Most cryptocurrencies will go to zero.
Eventually.
That was the call made earlier this month by Goldman Sachs’ head of investment research, Steve Strongin.
“Whether any of today’s cryptocurrencies will survive over the long run seems unlikely to me, although parts of them may evolve and survive,” Strongin said. “Because of the lack of intrinsic value, the currencies that don’t survive will most likely trade to zero.”
According to Coinmarketcap.com, there are 1,515 cryptocurrencies out there. Strongin is probably more right than he is wrong: many of these coins and the startups that issued them won’t live to see 2020.
Hundreds have volume so thin that if it wasn’t for the founders and advisors trading in and out they’d probably be worthless.
But while the rare few have heard of coins like TrickyCoin and the new BibiCoin — a joke coin touted as a way to help pay for Israeli bribes on the blockchain — the top 10 cryptocurrencies are not going to zero anytime soon.
Bitcoin is still down 18% year-to-date, but it has bounced from its $6,900 low from two weeks ago.
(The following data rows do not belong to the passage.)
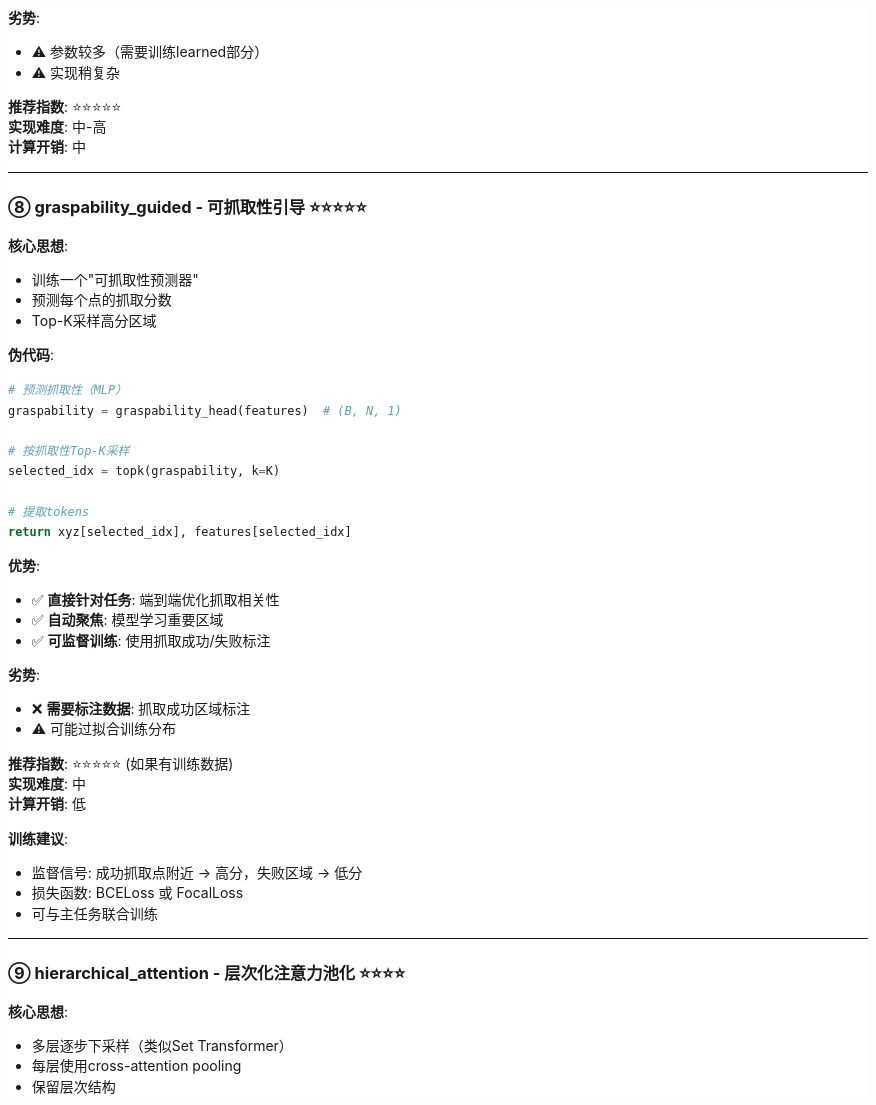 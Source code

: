 **劣势**:
- ⚠️ 参数较多（需要训练learned部分）
- ⚠️ 实现稍复杂

**推荐指数**: ⭐⭐⭐⭐⭐  
**实现难度**: 中-高  
**计算开销**: 中

---

### ⑧ graspability_guided - 可抓取性引导 ⭐⭐⭐⭐⭐

**核心思想**:
- 训练一个"可抓取性预测器"
- 预测每个点的抓取分数
- Top-K采样高分区域

**伪代码**:
```python
# 预测抓取性（MLP）
graspability = graspability_head(features)  # (B, N, 1)

# 按抓取性Top-K采样
selected_idx = topk(graspability, k=K)

# 提取tokens
return xyz[selected_idx], features[selected_idx]
```

**优势**:
- ✅ **直接针对任务**: 端到端优化抓取相关性
- ✅ **自动聚焦**: 模型学习重要区域
- ✅ **可监督训练**: 使用抓取成功/失败标注

**劣势**:
- ❌ **需要标注数据**: 抓取成功区域标注
- ⚠️ 可能过拟合训练分布

**推荐指数**: ⭐⭐⭐⭐⭐ (如果有训练数据)  
**实现难度**: 中  
**计算开销**: 低

**训练建议**:
- 监督信号: 成功抓取点附近 → 高分，失败区域 → 低分
- 损失函数: BCELoss 或 FocalLoss
- 可与主任务联合训练

---

### ⑨ hierarchical_attention - 层次化注意力池化 ⭐⭐⭐⭐

**核心思想**:
- 多层逐步下采样（类似Set Transformer）
- 每层使用cross-attention pooling
- 保留层次结构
The last two weeks have added another $4,000 to the gains of intrepid, fearless cryptocurrency investors who bought in when most people were running for the door.
The recent recovery is mainly due to improving sentiment, says Naeem Aslam, the chief market analyst for ThinkCoin in London. South Korea is no longer considering a ban on cryptocurrency exchanges. They are moving in favor of professionalizing cryptocurrency trading instead. “Only a few weeks ago some officials talked about stopping all sorts of crypto trading,” Aslam says.
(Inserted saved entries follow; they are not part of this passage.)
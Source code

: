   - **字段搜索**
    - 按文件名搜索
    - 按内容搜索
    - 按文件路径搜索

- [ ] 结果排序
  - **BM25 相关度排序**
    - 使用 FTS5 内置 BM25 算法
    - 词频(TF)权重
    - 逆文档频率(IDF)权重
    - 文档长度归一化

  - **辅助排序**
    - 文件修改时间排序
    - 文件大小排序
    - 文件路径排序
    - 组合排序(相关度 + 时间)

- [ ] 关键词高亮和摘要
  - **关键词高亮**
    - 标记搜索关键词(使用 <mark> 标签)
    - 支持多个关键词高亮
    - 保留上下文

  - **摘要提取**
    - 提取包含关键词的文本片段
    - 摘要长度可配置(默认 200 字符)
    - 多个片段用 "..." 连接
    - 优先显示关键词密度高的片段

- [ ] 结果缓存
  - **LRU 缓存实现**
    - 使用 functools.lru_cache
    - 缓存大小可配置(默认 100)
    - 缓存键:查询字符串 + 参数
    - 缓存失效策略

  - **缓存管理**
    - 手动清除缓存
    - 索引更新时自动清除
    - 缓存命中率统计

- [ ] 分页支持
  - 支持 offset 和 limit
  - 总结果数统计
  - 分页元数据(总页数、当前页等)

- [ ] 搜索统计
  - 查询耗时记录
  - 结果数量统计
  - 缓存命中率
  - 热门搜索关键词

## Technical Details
For close cryptocurrency watchers and investors, news about the upcoming SegWit update code for Bitcoin, the 16th update since inception, means transaction process times will be faster and — in theory — cheaper. The slowness of bitcoin and the expense of transacting in it has had numerous companies turn away from accepting bitcoin as payment. That gives Bitcoin support.
Israel’s government is taking crypto more seriously, too. Their tax approach is similar to property tax and may be a signal that cryptocurrency is being taken seriously…at least over there. Many new blockchain and cryptocurrency startups are coming out of Israel.
From a technical perspective, resistance of $11,555 is an important level for Bitcoin. It broke through that on Feb. 19 before settling lower. This means more bulls are in control than bears.
“If we stay above 10K, the path of least resistance is skewed to the upside,” says Aslam.
Cryptocurrencies have sold off substantially, but the market capitalization for startups that issue their own coins to fund projects has risen fourfold. In 2016, the total market cap for digital currencies was over $12 billion. Today it sits at just under $500 billion.
Bitcoin has become synonymous with blockchain technology. Like other cryptos, Bitcoin was designed as a system to allow online payments to be sent directly from one party to another without the need for a trusted third party, like a financial institution. Cryptocurrencies are designed mainly as a form of payment, or as the equivalent of a discount coupon for payment for the services and products offered by the issuer.
The performance of bitcoin and newly emerging cryptocurrencies has intensified debates on the stability and sustainability of all these new digital currencies. Although Bitcoin’s value has soared over 1,000% in the past 12 months, there has not been a proportional explosion in transactional volume, note analysts from Credit Suisse in a 107-page report titled Blockchain 2.0 published in January.
Bitcoin now has more competition from other coins, namely ether, which supposedly has faster transaction speeds and lower costs. As a speculative investment, Bitcoin now has hundreds of new competitors.
Credit Suisse analysts led by Charles Brennan in London believe Bitcoin and other cryptocurrencies will remain niche payment networks for the foreseeable future. This has become consensus at this point, even at Goldman.
“Cryptocurrencies are primarily being used as digital stores and speculative vehicles of value – not digital systems poised to disrupt the existing payments space in the near term,” Credit Suisse report authors wrote.
Rather than predicting that most cryptocurrencies become worthless sooner rather than later, Credit Suisse thinks the entire industry is worth watching, mainly as a source of funding for ever-expanding blockchain technology startups.
“It’s difficult to contextualize digital currencies during this intense period of speculation,” Brennan and his colleagues wrote, adding that cryptocurrencies are the beginning of a potential revolution in how information is transacted and verified across the world.
No zero for Bitcoin. No zero for Ether. Not yet. Maybe not ever.